One common answer to that is to become a dropout, try a career or two to find out where your talents really lie, and then go for that. You can usually go back to school for an education when you've figured which one you need.

It doesn't even seem as if it would be very hard to build that right into the system. Doing it the artisanal way takes longer, generates more stress, loses more income.

Tentatively, thinking of my own experience, I'd point to the competitiveness of the system as the driving force. I had some smarts but school didn't suit me much. There were a bunch of things I was interested in - computers, AI, writing sci-fi, evolutionary biology - and I had no clear idea what I should do when I turned 18.

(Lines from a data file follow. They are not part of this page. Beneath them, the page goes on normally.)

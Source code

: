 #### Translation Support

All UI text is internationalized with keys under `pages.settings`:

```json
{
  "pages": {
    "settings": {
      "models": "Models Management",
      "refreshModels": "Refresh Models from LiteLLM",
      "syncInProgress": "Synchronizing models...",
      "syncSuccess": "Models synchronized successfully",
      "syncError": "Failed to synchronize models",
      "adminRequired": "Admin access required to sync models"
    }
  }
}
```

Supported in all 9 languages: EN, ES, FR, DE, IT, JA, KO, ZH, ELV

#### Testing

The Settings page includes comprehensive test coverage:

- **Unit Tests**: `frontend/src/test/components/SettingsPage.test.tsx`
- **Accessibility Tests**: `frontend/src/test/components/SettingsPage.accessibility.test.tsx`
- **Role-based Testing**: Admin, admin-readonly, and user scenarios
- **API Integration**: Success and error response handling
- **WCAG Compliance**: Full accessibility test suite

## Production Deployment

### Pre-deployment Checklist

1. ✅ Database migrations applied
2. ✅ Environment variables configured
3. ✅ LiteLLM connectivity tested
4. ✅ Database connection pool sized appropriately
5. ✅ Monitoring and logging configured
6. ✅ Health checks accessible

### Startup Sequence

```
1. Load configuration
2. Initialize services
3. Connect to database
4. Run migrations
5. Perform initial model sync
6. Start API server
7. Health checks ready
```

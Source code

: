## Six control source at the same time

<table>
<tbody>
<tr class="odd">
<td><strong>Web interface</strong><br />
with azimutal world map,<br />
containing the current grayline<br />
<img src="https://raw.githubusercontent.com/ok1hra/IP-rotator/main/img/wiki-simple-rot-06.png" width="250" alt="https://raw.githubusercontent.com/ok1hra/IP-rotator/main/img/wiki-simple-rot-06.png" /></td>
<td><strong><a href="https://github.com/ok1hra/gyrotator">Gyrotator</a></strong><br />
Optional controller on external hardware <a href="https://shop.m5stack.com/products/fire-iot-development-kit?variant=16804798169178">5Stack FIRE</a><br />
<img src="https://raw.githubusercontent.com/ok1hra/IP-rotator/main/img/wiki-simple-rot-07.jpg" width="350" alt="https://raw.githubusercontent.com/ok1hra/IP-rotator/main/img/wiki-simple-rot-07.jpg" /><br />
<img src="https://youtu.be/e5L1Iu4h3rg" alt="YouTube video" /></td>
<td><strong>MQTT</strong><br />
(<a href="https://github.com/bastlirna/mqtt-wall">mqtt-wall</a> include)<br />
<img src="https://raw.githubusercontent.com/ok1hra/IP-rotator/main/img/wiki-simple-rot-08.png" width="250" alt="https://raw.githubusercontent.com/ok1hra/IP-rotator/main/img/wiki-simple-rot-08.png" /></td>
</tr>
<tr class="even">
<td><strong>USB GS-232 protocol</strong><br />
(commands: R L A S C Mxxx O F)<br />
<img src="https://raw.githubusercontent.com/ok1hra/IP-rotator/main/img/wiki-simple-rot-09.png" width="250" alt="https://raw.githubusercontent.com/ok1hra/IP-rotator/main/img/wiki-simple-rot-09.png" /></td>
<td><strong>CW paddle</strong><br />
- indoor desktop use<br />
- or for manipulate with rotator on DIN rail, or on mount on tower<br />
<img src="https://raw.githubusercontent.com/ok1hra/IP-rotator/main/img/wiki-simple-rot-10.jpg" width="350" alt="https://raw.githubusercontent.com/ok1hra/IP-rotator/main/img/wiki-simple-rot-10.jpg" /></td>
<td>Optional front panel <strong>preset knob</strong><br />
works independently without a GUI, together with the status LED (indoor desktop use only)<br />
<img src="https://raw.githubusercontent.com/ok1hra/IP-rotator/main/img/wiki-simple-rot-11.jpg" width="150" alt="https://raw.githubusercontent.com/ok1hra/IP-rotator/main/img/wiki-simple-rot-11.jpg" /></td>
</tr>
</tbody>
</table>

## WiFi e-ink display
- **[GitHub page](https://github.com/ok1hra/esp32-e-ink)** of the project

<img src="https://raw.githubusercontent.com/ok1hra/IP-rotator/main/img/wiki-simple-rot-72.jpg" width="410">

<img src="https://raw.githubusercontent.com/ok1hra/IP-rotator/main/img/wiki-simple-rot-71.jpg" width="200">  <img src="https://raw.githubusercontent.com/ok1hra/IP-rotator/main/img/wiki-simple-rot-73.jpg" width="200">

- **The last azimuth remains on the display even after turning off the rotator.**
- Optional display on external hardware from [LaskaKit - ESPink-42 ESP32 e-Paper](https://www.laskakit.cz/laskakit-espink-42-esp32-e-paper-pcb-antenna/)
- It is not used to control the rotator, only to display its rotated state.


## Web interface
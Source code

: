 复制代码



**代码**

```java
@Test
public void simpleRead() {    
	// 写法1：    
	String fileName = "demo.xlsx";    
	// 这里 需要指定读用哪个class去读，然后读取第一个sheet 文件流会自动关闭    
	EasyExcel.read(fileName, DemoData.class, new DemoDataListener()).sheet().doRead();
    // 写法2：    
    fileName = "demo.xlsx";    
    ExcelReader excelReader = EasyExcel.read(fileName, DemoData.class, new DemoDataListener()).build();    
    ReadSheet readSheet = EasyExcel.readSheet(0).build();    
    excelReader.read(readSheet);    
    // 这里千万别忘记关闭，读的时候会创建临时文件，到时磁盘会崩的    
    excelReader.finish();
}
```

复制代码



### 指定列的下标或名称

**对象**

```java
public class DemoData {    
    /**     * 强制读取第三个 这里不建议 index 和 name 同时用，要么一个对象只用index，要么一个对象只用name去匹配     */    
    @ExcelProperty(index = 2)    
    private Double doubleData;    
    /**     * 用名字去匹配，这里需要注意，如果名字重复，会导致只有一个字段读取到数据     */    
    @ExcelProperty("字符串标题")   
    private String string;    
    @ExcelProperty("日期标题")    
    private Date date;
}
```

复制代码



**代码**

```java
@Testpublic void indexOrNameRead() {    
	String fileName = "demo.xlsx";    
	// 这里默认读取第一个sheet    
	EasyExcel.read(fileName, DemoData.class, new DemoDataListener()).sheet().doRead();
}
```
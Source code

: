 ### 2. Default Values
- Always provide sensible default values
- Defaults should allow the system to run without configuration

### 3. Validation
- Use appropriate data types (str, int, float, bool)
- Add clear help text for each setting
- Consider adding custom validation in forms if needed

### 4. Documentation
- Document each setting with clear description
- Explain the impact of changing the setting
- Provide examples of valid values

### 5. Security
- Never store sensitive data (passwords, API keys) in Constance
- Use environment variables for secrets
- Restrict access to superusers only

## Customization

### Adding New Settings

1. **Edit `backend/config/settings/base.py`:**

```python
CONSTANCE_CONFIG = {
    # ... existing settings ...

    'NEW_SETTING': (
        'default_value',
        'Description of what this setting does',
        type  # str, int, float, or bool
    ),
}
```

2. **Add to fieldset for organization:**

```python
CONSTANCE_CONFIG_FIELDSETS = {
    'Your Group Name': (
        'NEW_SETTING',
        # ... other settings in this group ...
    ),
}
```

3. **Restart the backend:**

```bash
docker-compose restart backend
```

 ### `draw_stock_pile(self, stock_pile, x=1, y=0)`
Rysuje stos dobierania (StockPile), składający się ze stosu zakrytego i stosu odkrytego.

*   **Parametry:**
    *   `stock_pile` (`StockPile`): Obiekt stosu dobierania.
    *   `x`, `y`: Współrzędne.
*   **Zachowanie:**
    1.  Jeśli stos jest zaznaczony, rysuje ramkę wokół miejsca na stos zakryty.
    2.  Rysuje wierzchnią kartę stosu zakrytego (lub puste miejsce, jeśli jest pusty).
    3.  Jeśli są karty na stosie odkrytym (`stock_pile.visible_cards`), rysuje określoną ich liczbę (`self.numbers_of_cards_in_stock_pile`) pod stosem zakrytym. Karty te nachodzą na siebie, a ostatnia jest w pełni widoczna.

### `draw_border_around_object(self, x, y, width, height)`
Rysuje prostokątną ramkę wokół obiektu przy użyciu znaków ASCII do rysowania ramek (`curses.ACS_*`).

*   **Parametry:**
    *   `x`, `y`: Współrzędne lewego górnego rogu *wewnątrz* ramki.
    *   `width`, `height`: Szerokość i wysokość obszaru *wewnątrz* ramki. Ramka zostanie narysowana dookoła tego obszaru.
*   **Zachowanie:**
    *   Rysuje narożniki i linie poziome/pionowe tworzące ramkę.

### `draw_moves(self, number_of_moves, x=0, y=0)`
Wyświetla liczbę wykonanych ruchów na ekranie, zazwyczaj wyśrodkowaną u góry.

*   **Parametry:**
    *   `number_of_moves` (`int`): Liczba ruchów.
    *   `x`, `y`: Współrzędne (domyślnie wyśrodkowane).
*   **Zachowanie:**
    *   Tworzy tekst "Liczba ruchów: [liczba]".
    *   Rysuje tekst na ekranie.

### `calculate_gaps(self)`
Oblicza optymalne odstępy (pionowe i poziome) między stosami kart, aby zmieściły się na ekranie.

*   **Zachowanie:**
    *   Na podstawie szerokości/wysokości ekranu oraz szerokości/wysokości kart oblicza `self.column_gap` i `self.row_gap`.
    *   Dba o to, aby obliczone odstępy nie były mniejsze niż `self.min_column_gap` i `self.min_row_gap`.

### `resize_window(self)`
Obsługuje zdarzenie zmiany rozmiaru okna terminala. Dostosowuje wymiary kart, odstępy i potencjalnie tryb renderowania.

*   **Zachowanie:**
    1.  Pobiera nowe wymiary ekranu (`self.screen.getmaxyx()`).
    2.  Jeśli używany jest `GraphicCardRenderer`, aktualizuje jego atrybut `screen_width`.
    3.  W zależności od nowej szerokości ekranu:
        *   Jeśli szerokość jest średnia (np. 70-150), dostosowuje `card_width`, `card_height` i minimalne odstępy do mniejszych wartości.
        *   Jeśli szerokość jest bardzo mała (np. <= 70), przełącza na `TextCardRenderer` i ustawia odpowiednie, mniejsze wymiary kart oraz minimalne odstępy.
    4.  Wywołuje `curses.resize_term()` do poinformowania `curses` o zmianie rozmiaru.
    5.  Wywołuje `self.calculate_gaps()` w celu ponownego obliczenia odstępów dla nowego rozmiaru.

My parents' reasoning was "Most of your interests are scientific, so, the best way to keep your options open is to enrol in the top engineering schools, then you can have your pick of careers later". One problem with that is that these schools aren't a place for learning while you keep your options open. They are, basically, a sorting process, getting students to compete and ranking them so that they can eject the bottom tier, direct the middle tiers to various jobs and the top tier to yet another sorting process.

The material is taught more in video-game order than in the order which would optimize for deep comprehension - that's what turned me away from math. And only that material is taught which makes for an efficient sorting process.

Not that any of that is a new observation - "schools aren't about education".

Comment author: sixes_and_sevens 10 September 2010 11:26:29AM 6 points [-]

From this point forward, I'm describing the past ten years of my life as "having taken the artisanal route".

Comment author: Aurini 10 September 2010 05:05:27PM 1 point [-]

I just call myself an 'autodidact'.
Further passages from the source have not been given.